[Source texts of formatted documents]
****

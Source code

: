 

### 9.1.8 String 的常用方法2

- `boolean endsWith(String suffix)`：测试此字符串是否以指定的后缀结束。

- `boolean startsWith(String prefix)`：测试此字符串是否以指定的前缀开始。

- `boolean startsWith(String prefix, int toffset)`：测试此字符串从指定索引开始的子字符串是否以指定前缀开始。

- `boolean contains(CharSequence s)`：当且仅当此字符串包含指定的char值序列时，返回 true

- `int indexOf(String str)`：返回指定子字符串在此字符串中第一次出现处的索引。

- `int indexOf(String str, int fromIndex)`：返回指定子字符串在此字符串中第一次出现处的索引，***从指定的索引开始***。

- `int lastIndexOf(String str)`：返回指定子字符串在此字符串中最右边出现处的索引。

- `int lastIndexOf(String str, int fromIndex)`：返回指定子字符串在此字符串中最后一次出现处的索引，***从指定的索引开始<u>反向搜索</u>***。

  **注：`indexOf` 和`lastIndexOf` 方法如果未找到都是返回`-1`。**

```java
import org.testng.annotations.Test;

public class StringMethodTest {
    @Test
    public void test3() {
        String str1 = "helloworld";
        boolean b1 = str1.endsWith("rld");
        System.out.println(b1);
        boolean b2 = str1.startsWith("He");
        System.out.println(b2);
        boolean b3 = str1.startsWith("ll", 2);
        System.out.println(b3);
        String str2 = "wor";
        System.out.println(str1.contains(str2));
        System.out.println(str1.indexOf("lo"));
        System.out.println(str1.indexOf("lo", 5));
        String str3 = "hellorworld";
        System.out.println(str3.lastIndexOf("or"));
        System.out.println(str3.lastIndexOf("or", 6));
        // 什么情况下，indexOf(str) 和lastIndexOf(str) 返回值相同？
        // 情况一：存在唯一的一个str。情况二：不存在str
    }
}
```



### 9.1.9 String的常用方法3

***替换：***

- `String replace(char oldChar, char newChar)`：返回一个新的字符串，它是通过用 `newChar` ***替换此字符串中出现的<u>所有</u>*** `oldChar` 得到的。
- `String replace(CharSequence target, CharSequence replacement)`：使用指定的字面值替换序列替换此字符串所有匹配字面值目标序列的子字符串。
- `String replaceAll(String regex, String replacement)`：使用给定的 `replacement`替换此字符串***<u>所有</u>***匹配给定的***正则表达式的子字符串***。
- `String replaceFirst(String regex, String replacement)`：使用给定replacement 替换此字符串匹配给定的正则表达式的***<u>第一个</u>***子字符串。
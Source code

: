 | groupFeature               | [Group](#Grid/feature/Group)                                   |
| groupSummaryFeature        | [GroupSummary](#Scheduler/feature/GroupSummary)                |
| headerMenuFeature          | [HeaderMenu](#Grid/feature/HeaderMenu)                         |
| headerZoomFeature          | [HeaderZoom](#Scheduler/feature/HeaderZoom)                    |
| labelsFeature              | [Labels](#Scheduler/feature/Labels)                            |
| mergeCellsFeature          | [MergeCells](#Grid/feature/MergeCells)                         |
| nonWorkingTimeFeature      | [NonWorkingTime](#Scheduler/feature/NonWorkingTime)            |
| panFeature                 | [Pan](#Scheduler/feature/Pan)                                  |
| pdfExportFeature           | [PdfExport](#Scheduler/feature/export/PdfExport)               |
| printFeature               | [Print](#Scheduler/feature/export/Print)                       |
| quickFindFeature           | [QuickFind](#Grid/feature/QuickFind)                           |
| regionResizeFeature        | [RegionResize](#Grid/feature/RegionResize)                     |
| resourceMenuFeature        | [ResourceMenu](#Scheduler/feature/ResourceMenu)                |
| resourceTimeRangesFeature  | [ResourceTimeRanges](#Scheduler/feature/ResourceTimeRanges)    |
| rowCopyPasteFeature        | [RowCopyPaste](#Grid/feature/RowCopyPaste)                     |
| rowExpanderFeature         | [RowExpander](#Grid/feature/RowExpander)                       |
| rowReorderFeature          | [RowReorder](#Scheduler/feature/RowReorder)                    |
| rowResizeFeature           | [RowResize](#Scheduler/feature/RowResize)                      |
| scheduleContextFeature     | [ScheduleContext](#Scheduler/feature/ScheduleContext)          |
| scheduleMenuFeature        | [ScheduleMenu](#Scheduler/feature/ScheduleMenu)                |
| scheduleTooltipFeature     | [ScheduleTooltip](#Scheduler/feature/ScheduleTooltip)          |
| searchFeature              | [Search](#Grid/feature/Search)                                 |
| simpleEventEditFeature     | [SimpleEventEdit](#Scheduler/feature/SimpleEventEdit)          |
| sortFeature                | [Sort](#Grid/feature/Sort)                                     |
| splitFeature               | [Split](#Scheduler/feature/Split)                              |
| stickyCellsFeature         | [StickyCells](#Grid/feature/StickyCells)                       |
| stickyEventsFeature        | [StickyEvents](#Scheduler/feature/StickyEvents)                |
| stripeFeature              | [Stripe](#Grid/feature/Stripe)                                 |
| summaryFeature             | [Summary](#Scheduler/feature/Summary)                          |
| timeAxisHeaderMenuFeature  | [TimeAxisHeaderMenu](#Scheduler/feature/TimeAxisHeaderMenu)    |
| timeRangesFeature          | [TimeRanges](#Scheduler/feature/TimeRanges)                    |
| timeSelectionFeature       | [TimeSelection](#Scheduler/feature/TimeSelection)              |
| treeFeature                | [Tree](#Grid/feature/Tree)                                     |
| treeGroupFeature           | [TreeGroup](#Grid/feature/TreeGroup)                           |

****

Work task - Return every line of the preceding records in which the word "contains" appears.

Problem solution -
- `boolean contains(CharSequence s)`：当且仅当此字符串包含指定的char值序列时，返回 true
        System.out.println(str1.contains(str2));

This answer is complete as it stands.